(Task data begins)
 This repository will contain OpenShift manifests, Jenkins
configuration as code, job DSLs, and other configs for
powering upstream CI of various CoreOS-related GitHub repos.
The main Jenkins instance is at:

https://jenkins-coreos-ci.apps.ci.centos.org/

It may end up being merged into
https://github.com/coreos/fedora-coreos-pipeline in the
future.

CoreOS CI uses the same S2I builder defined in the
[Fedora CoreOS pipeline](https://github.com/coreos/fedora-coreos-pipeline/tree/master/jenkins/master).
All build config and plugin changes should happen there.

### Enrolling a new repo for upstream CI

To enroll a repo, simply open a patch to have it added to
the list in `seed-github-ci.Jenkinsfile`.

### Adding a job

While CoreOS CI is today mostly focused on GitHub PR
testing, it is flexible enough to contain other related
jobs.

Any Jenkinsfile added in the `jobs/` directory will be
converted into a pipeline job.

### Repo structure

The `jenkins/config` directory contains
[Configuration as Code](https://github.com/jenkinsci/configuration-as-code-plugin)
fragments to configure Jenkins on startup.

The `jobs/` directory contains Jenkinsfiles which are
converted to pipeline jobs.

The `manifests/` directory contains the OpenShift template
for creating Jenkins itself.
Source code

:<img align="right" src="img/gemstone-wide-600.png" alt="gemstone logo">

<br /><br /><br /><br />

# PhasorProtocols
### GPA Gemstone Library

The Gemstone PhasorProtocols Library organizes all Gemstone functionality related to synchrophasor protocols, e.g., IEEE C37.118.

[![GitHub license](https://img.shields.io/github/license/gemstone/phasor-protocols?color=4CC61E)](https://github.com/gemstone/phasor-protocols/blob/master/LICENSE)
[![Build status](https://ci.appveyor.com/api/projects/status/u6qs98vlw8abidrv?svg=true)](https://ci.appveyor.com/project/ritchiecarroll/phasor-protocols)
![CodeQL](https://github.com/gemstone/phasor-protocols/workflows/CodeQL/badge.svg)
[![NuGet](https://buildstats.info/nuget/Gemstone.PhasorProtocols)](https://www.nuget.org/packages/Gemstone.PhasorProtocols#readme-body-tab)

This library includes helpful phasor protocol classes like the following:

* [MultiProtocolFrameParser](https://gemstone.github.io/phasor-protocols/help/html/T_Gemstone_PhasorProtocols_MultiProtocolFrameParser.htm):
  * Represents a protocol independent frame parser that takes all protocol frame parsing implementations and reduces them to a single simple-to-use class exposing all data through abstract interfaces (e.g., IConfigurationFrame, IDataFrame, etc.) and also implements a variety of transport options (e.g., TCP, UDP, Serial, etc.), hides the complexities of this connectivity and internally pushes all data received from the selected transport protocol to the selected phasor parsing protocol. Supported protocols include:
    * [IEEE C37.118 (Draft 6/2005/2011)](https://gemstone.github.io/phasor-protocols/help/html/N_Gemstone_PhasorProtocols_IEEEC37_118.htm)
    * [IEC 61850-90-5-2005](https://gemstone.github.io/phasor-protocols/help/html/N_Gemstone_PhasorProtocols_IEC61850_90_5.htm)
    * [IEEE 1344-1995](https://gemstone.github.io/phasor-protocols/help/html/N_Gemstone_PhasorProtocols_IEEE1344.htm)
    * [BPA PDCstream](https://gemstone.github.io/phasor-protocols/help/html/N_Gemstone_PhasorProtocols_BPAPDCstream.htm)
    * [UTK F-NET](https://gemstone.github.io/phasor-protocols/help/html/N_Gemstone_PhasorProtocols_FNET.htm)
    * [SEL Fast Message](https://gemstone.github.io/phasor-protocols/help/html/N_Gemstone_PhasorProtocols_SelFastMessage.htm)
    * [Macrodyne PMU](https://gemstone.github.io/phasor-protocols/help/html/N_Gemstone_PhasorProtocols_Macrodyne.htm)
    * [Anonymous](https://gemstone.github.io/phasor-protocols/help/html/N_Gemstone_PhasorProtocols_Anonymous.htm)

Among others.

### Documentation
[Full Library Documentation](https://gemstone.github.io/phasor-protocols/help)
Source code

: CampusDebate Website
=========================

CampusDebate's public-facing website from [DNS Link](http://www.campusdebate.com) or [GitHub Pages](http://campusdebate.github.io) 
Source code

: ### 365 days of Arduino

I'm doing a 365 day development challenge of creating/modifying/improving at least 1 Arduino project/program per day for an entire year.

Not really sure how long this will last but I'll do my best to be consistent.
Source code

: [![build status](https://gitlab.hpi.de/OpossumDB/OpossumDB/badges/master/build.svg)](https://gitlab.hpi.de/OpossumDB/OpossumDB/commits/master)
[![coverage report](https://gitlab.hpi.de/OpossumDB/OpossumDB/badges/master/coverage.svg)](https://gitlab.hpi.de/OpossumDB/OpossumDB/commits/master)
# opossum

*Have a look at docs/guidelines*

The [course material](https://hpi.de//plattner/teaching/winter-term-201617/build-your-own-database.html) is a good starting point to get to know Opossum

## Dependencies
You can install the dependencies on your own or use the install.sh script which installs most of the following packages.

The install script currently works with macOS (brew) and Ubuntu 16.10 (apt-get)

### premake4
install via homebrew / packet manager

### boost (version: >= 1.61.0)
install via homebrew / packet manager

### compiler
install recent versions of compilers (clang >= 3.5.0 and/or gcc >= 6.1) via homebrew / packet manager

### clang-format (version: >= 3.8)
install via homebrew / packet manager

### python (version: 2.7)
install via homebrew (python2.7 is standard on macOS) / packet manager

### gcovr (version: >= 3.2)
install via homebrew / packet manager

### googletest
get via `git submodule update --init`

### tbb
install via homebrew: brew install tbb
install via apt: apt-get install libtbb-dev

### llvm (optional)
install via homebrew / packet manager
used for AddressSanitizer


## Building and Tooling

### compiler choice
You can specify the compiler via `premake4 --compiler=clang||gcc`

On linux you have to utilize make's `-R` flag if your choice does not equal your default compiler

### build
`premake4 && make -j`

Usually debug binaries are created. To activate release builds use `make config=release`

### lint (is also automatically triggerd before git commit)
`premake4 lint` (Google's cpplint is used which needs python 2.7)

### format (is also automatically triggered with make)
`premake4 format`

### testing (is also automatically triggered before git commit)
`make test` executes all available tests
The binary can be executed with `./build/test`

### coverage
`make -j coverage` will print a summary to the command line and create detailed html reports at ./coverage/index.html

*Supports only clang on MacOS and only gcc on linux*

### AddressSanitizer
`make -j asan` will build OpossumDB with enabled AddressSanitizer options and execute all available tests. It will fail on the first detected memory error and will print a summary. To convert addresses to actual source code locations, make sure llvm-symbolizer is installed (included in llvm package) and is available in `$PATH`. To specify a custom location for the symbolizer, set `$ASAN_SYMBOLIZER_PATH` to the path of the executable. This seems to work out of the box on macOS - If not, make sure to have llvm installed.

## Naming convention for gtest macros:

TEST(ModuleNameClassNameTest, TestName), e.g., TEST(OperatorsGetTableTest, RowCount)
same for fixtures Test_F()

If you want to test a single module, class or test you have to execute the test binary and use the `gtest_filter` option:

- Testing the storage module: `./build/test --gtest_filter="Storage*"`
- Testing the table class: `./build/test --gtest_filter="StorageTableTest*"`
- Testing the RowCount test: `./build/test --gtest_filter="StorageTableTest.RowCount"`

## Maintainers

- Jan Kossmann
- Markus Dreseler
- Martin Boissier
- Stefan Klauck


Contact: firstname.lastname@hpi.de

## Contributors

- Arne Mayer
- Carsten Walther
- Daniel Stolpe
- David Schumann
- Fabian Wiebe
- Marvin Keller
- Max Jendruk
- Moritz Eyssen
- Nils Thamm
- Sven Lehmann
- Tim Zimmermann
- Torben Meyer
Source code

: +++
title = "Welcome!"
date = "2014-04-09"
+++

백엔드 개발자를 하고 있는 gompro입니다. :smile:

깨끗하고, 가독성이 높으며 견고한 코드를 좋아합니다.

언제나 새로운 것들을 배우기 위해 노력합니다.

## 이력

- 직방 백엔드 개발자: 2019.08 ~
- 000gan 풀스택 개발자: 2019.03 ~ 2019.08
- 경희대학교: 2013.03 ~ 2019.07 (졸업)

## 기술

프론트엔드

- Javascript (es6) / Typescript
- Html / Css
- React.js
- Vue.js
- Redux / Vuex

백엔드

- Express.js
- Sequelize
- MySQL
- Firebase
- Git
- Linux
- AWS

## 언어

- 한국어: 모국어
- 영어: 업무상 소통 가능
(Task data ends)
(Task data begins)
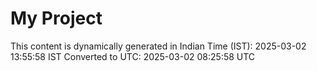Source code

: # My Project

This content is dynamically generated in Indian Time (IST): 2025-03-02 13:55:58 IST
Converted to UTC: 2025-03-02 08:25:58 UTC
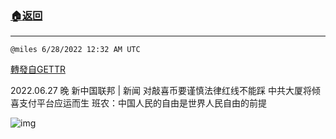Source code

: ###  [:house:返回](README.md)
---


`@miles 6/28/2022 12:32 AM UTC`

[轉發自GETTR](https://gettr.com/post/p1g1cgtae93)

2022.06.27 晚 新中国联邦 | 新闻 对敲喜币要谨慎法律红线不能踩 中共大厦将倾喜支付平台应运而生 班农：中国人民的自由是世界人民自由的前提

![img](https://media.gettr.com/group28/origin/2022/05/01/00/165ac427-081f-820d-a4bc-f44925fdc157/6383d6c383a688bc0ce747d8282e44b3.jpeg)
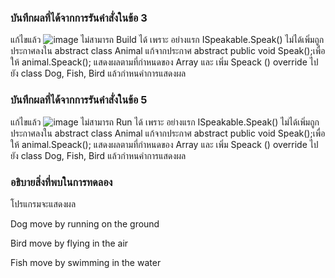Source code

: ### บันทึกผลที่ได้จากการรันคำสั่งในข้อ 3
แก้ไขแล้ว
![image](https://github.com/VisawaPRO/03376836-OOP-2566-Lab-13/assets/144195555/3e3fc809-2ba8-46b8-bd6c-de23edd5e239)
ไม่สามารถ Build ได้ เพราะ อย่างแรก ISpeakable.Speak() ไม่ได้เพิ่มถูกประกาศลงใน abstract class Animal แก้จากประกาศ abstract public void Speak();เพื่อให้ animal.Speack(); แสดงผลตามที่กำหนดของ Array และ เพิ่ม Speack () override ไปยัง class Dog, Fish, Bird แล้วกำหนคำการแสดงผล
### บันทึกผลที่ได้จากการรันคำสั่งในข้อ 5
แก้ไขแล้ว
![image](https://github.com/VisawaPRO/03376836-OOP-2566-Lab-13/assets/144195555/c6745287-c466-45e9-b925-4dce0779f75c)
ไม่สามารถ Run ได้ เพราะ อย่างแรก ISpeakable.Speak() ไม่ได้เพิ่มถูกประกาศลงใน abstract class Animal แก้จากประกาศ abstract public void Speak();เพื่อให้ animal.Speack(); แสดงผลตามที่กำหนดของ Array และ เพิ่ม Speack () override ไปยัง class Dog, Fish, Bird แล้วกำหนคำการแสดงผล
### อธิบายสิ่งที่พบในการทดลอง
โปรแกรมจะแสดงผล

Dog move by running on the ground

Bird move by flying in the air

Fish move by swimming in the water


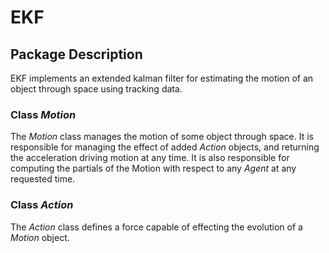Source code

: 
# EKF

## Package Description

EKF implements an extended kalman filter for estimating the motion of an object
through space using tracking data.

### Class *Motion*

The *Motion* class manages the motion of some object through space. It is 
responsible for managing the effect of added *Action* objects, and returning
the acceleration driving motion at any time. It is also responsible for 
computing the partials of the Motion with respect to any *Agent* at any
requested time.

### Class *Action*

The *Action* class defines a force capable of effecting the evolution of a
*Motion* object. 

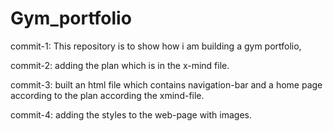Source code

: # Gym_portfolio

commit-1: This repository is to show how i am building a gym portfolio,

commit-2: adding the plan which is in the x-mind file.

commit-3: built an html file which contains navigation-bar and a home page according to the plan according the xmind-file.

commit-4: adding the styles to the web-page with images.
(Task data ends)
(Task data begins)
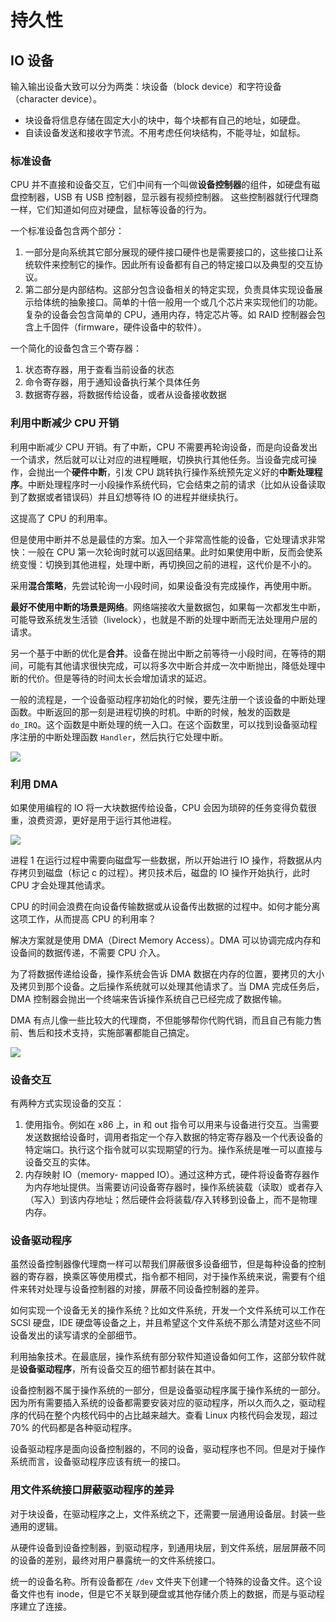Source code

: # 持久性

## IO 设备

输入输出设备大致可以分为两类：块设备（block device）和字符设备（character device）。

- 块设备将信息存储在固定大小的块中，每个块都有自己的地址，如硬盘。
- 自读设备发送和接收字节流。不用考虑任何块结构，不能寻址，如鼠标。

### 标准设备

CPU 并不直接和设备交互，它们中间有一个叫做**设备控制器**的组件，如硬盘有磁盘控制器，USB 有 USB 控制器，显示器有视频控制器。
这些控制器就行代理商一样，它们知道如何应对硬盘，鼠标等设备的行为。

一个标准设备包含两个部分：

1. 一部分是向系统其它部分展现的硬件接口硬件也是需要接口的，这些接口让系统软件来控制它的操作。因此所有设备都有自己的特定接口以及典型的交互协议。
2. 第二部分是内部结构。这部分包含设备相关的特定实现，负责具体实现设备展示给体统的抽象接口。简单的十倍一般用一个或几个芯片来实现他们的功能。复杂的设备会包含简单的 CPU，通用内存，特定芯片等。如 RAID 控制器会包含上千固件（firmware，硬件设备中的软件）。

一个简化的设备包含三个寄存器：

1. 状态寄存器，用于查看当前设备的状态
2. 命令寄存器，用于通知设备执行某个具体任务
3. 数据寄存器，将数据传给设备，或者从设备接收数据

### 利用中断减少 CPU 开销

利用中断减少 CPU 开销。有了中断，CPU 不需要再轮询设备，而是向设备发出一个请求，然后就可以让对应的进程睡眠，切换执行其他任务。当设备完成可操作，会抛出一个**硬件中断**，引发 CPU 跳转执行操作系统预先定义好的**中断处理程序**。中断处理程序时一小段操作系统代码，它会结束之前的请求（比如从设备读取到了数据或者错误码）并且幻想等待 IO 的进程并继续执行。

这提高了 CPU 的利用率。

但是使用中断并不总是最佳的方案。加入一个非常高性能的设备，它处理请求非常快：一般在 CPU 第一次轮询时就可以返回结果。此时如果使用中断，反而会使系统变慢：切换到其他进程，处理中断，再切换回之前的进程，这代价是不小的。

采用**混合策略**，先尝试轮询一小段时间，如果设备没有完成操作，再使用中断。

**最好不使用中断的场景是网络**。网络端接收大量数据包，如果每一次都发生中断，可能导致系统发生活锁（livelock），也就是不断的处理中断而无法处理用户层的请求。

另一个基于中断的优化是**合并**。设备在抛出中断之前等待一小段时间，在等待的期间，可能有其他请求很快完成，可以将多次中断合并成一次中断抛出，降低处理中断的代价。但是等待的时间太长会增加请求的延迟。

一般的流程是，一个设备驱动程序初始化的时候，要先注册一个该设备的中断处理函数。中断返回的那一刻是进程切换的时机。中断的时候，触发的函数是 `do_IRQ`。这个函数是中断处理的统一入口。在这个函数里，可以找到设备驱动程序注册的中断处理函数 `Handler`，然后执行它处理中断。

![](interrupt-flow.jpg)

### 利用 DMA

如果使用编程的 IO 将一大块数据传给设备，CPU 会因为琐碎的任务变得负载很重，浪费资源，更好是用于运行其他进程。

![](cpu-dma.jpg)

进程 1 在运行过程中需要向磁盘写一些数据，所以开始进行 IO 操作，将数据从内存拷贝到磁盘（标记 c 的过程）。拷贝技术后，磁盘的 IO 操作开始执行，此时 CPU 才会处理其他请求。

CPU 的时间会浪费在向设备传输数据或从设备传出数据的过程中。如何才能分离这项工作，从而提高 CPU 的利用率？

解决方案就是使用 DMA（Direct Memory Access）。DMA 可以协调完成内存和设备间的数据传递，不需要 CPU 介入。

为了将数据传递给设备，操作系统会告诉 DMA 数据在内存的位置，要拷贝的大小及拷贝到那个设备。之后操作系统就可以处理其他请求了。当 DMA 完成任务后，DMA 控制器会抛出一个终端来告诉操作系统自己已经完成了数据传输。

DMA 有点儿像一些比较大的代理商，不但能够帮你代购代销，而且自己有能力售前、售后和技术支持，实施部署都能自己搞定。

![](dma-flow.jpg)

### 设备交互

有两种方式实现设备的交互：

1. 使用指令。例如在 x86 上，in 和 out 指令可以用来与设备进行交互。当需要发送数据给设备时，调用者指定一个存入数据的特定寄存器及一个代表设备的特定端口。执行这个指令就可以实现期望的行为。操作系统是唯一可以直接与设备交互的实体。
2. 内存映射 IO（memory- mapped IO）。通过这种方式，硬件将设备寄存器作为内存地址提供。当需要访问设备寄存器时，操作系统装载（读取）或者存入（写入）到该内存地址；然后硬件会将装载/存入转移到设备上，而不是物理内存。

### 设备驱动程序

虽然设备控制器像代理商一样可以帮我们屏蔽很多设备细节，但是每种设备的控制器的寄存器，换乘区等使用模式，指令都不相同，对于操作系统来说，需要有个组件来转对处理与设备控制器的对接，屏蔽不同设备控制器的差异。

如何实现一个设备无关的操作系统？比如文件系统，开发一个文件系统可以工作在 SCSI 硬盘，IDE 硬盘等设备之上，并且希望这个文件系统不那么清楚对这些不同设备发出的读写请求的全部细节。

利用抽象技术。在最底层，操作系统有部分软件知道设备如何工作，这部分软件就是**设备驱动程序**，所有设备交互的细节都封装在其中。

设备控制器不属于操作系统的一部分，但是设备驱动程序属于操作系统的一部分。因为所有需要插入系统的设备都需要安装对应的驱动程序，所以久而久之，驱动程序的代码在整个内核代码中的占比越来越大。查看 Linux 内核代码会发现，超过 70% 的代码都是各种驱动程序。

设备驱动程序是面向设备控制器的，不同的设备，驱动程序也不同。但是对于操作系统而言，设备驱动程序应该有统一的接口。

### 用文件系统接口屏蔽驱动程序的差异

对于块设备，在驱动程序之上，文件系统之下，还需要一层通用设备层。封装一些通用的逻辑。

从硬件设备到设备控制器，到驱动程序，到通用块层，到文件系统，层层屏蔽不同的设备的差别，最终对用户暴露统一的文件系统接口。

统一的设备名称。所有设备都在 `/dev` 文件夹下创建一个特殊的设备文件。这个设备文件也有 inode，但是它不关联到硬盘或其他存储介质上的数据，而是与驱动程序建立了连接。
(Task data ends)
Brief: Which lines above hold the string "move"? Show each of them.

Answer space:
Dog move by running on the ground
Bird move by flying in the air
Fish move by swimming in the water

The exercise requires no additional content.